**What is needed:** The expected output is each line in the data below that includes the string "images".

>>>>

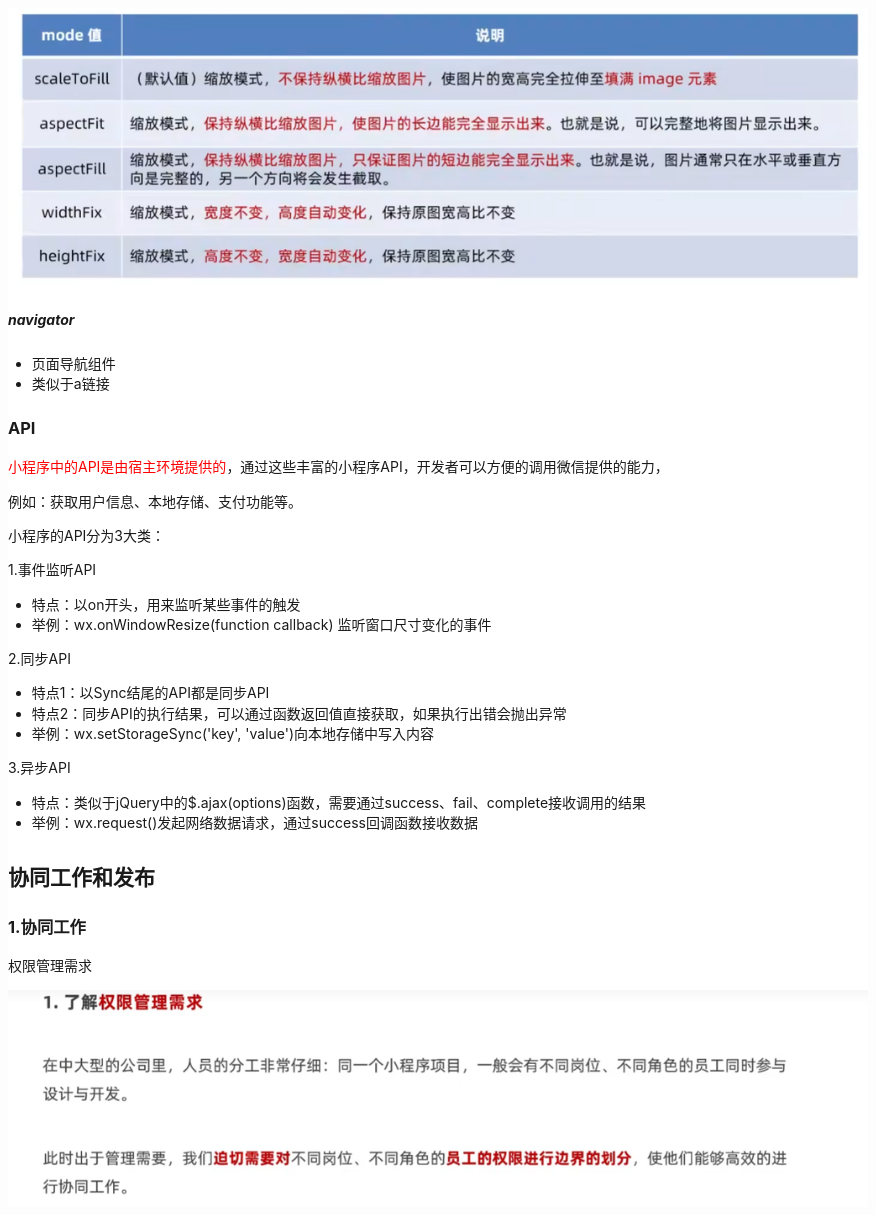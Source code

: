 ![image组件的mode属性](./images/image组件的mode属性.png)



##### navigator

- 页面导航组件
- 类似于a链接



### API

<span style="color:red;">小程序中的API是由宿主环境提供的</span>，通过这些丰富的小程序API，开发者可以方便的调用微信提供的能力，

例如：获取用户信息、本地存储、支付功能等。

小程序的API分为3大类：

1.事件监听API

- 特点：以on开头，用来监听某些事件的触发
- 举例：wx.onWindowResize(function callback) 监听窗口尺寸变化的事件

2.同步API

- 特点1：以Sync结尾的API都是同步API
- 特点2：同步API的执行结果，可以通过函数返回值直接获取，如果执行出错会抛出异常
- 举例：wx.setStorageSync('key', 'value')向本地存储中写入内容

3.异步API

- 特点：类似于jQuery中的$.ajax(options)函数，需要通过success、fail、complete接收调用的结果
- 举例：wx.request()发起网络数据请求，通过success回调函数接收数据



## 协同工作和发布

### 1.协同工作

权限管理需求

![权限管理的需求](./images/权限管理的需求.png)
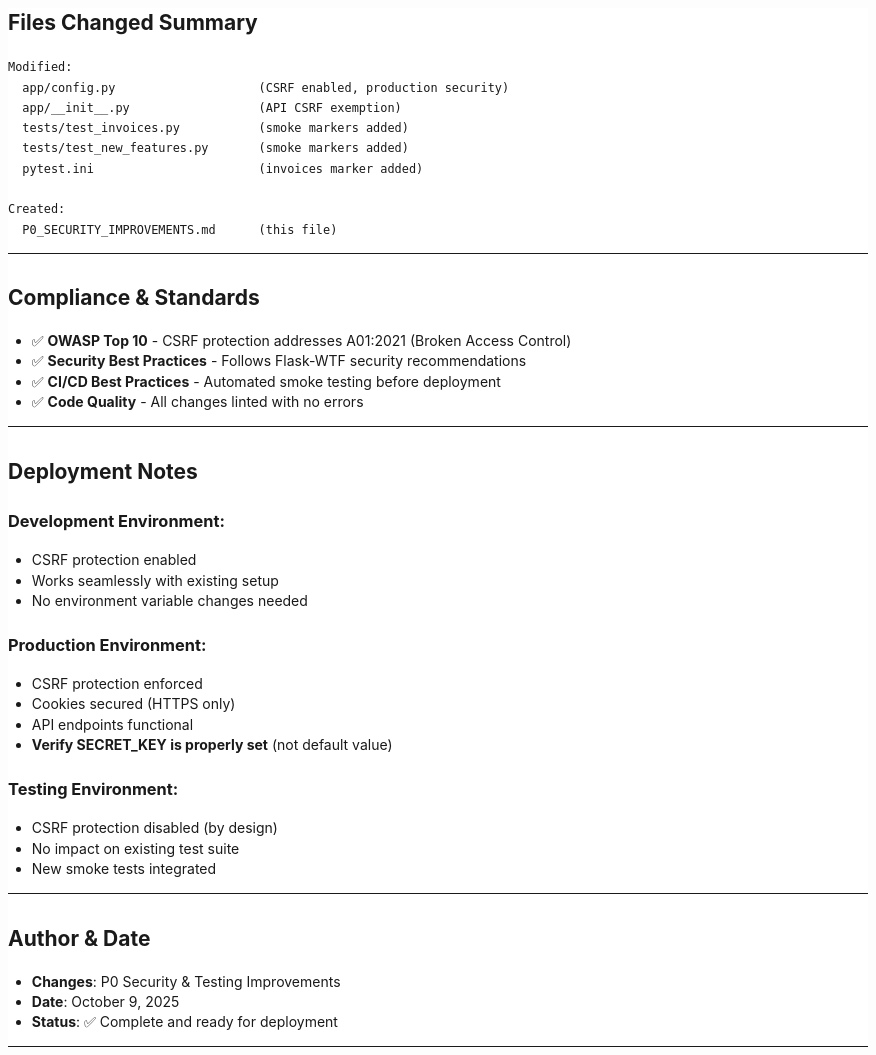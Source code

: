 ## Files Changed Summary

```
Modified:
  app/config.py                    (CSRF enabled, production security)
  app/__init__.py                  (API CSRF exemption)
  tests/test_invoices.py           (smoke markers added)
  tests/test_new_features.py       (smoke markers added)
  pytest.ini                       (invoices marker added)

Created:
  P0_SECURITY_IMPROVEMENTS.md      (this file)
```

---

## Compliance & Standards

- ✅ **OWASP Top 10** - CSRF protection addresses A01:2021 (Broken Access Control)
- ✅ **Security Best Practices** - Follows Flask-WTF security recommendations
- ✅ **CI/CD Best Practices** - Automated smoke testing before deployment
- ✅ **Code Quality** - All changes linted with no errors

---

## Deployment Notes

### Development Environment:
- CSRF protection enabled
- Works seamlessly with existing setup
- No environment variable changes needed

### Production Environment:
- CSRF protection enforced
- Cookies secured (HTTPS only)
- API endpoints functional
- **Verify SECRET_KEY is properly set** (not default value)

### Testing Environment:
- CSRF protection disabled (by design)
- No impact on existing test suite
- New smoke tests integrated

---

## Author & Date
- **Changes**: P0 Security & Testing Improvements
- **Date**: October 9, 2025
- **Status**: ✅ Complete and ready for deployment

---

<<<<

**Answer to this task:**
: ![image组件的mode属性](./images/image组件的mode属性.png)
![权限管理的需求](./images/权限管理的需求.png)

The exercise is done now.